Fakat burda önemli nokta zamanın \"gözlemci\" açısından işleyişidir. Bir insan içinde, taş içinde zaman bu referansların kendine ait bir boyutudur. Tıpkı eni, boyu, derinlikleri gibi zaman çizgiside gözlemciye has bir özelliktir. Görecelik teorisine \"görecelik\" denmesinin sebebi de budur. Evreni kapladığımız referans noktasından algılarız. Zamanda yolculuk yaparken, yakın olduğumuz cisimlerden etkileniriz, çünkü onunla aynı bükülmüş noktada tek bir cisim gibi görünürüz. Örneğin dünyada yaşıyoruz ve dünya kendisiyle birlikte bizi de geleceğe taşıyor, kütlesi dolayısıyla uzayda olduğumuzdan daha hızlı yaşlanıyoruz. İstediğimiz kadar uzun geleceğe yolculuk yapalım, DeLoreanımızla birlikte zaman bizim için donmuş bile olsa, zaman bizim için donmuş olacaktır, asıl nokta da burda zaten. Dışevrende zaman hala akmaya devam edecek ve hedeflediğimiz zamana geldiğimizde, buzun içindeki mamutlar gibi yaşlanmamış olabiliriz. Ama Deloranımıza binip geçmişe gitmemiz böyle mümkün olmayacak.
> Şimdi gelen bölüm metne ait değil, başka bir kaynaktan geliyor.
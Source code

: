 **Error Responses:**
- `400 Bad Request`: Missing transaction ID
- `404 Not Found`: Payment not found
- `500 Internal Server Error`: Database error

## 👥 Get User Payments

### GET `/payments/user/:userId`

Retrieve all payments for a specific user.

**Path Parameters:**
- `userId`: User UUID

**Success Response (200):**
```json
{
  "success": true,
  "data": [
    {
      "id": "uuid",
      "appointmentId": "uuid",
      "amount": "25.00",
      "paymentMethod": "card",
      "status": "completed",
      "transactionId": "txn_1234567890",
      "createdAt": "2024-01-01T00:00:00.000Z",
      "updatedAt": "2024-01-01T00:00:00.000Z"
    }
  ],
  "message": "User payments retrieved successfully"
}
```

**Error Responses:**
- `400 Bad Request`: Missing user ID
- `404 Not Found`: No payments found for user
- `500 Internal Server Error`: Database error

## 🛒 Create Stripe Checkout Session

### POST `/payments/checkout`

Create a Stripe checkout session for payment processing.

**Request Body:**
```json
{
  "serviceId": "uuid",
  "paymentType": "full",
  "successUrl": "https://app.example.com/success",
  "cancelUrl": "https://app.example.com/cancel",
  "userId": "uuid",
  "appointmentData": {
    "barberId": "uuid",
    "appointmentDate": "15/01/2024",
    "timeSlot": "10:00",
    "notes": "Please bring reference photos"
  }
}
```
Zaman \"gözlemci\" açısından donarsa bahsedildiği gibi dış evrende, dış evrenin ilerleyişine göre ileri doğru gideriz. O yüzden DeLoreanımızla geçmişe yolculuk yaptığımızda en mantıklı şekilde şöyle olacaktır; \"gözlemci\" için zaman geriye doğru akacaktır. \"dış evrende\" zaman geriye doğru akmayacak. Tam olarak anlaşılması için; geleceğe doğru yolculuk yaparken hızlanma prensibine göre deloreanın camından dışarı baktığımızda zamanın ileriye doğru hızlandığını göreceğiz, donma prensibine göre yolculuk bittiğinde bir anda başka yere ışınlanmış gibi gözükecek. Çünkü zaman hızlanma prensibine göre yine ileriye doğru akıyordur, donma prensibine göre geleceğe ışınlanıyormuş gibi. Geriye giderken ise zaman yine bizim için geriye doğru akmış olacak, dolayısıyla gençleşicez, bildiklerimizi unutucaz, tabi deloreanımızda aynı şekilde fabrikasındaki haline dönene kadar gidecek. Dış evren için teorik \"takyon\" parçacığı olduğumuzdan bizim deloreanımızla birlikte geri gidip yok olduğumuzu gören olmayacak. Yolculuk bittiğinde tekrar doğup galeriden deloreanımızı alıp geriye doğru yolculuk yapmaya çalışacağımızdan, dış evren için geriye doğru yolculuk yaptığımız referans tarihten itibaren ortadan kaybolmuş olucaz ve o tarihten sonra dışevrendeki polis teşkilatı tarafından kayıp ilanımız dosyalanacak. Tabi söylentiler çıkacak, geçmişe gitti, kimbilir neyi değiştirdi, kimbilir ne kadar zengindir şimdi, belki de havai adalarının kralı odur gibi torba ağızlılar tarafından çekiştirilicez..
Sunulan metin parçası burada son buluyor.